Ta-Nahesi Coates has, since publishing The Atlantic cover articles “Fear of a Black President” and especially “The Case for Reparations,” experienced a meteoric rise to prominence as both an innovative journalist and a leading societal critic. Although articles like “The Case for Reparations” evince Coates’ ability to dance between facts and figures in compelling performances of rhetoric, he chooses to substantiate the majority of his works’ theses using anecdotal evidence, a strategy which Coates evidently finds more compelling. It is this masterful ability to assert personal, but broadly representative, truths which has thrust Letter to My Son into the spotlight, where it has garnered seemingly-unceasing praise including the 2015 National Book Award. Despite the overwhelmingly-positive response to Coates’ most recent book, however, its prominence has caught the attention of critics such as Commentary’s Kyle Smith. Smith sharply argues in “The Hard Untruths of Ta-Nehisi Coates” that Letter to My Son and its author are embittering, racist, hyperbolic, irrational, illogical, and irresponsible. His polemic scrutinizes the substantial personal testimony comprising the work. Smith’s criticisms, though numerous, are consistently invalid and poorly-reasoned. By dissecting Smith’s flawed logic, then supporting Coates’ affinity for testimonial support with both textual and external evidence, this essay argues for the efficacy of the personal testimony approach to race commentary through a two-step process of fallacy deconstruction and truth substantiation.
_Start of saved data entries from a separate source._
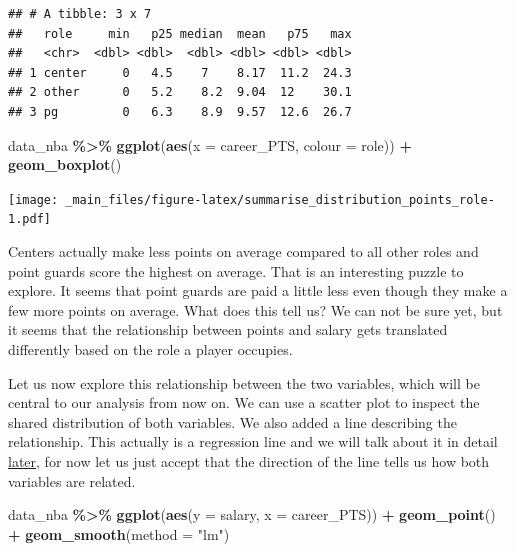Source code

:\documentclass[
]{book}
\newenvironment{Shaded}{\begin{snugshade}}{\end{snugshade}}
\newcommand{\AttributeTok}[1]{\textcolor[rgb]{0.13,0.29,0.53}{#1}}
\newcommand{\FunctionTok}[1]{\textcolor[rgb]{0.13,0.29,0.53}{\textbf{#1}}}
\newcommand{\NormalTok}[1]{#1}
\newcommand{\SpecialCharTok}[1]{\textcolor[rgb]{0.81,0.36,0.00}{\textbf{#1}}}
\newcommand{\StringTok}[1]{\textcolor[rgb]{0.31,0.60,0.02}{#1}}
\begin{document}
\begin{verbatim}
## # A tibble: 3 x 7
##   role     min   p25 median  mean   p75   max
##   <chr>  <dbl> <dbl>  <dbl> <dbl> <dbl> <dbl>
## 1 center     0   4.5    7    8.17  11.2  24.3
## 2 other      0   5.2    8.2  9.04  12    30.1
## 3 pg         0   6.3    8.9  9.57  12.6  26.7
\end{verbatim}

\begin{Shaded}
\begin{Highlighting}[]
\NormalTok{data\_nba }\SpecialCharTok{\%\textgreater{}\%}
  \FunctionTok{ggplot}\NormalTok{(}\FunctionTok{aes}\NormalTok{(}\AttributeTok{x =}\NormalTok{ career\_PTS, }\AttributeTok{colour =}\NormalTok{ role)) }\SpecialCharTok{+}
  \FunctionTok{geom\_boxplot}\NormalTok{()}
\end{Highlighting}
\end{Shaded}

\texttt{[image: \_main\_files/figure-latex/summarise\_distribution\_points\_role-1.pdf]}

Centers actually make less points on average compared to all other roles and point guards score the highest on average. That is an interesting puzzle to explore. It seems that point guards are paid a little less even though they make a few more points on average. What does this tell us? We can not be sure yet, but it seems that the relationship between points and salary gets translated differently based on the role a player occupies.

Let us now explore this relationship between the two variables, which will be central to our analysis from now on. We can use a scatter plot to inspect the shared distribution of both variables. We also added a line describing the relationship. This actually is a regression line and we will talk about it in detail \protect\hyperlink{lin-t-1}{later}, for now let us just accept that the direction of the line tells us how both variables are related.

\begin{Shaded}
\begin{Highlighting}[]
\NormalTok{data\_nba }\SpecialCharTok{\%\textgreater{}\%} 
  \FunctionTok{ggplot}\NormalTok{(}\FunctionTok{aes}\NormalTok{(}\AttributeTok{y =}\NormalTok{ salary, }\AttributeTok{x =}\NormalTok{ career\_PTS)) }\SpecialCharTok{+}
  \FunctionTok{geom\_point}\NormalTok{() }\SpecialCharTok{+}
  \FunctionTok{geom\_smooth}\NormalTok{(}\AttributeTok{method =} \StringTok{"lm"}\NormalTok{)}
\end{Highlighting}
\end{Shaded}
\end{document}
“The Hard Untruths of Ta-Nehisi Coates” unfurls with hate. Beginning with an inflammatory hypothetical, Smith prompts readers to consider the reaction to, and repercussions for, a white man with a “deep-seated dislike for black people” who trains his son to participate in the same tradition (20). He would, surely, be subjected to contempt, ostracization, and unemployment, as happened to white National Review contributor John Derbyshire following publication of his “The Talk: Nonblack Version.” Smith wonders why Coates “has been crowned America’s leading civic thinker” given his generalizations about whites, as if occurrences of black-white racism somehow lessen the cruel severity of systemic white-black racism (30). According to Smith, this double standard equates to glaring reverse racism. He believes Coates’ constructive generalizations to be malignant racism, blooming unchecked in broad daylight. The problem with Smith’s analysis is that he assumes away the very variables against which Coates fights: white-black racism, inequality favoring whites, violent history itself. Ceteris paribus simply doesn’t apply given the aforementioned three manifestations of unidirectional social division; all other things are not equal. Unlike Coates, who speaks from a systemically-disadvantaged position, Smith experiences advantageous racism—white privilege. Smith’s hypothetical therefore fails the symmetry test upon which it balances. Lingering racial hatred, as seen in Derbyshire’s directive to “avoid concentrations of blacks,” justifies the generalizations inherent in Coates’ testimony by reinforcing the American racial boundaries against which Coates fights (Derbyshire).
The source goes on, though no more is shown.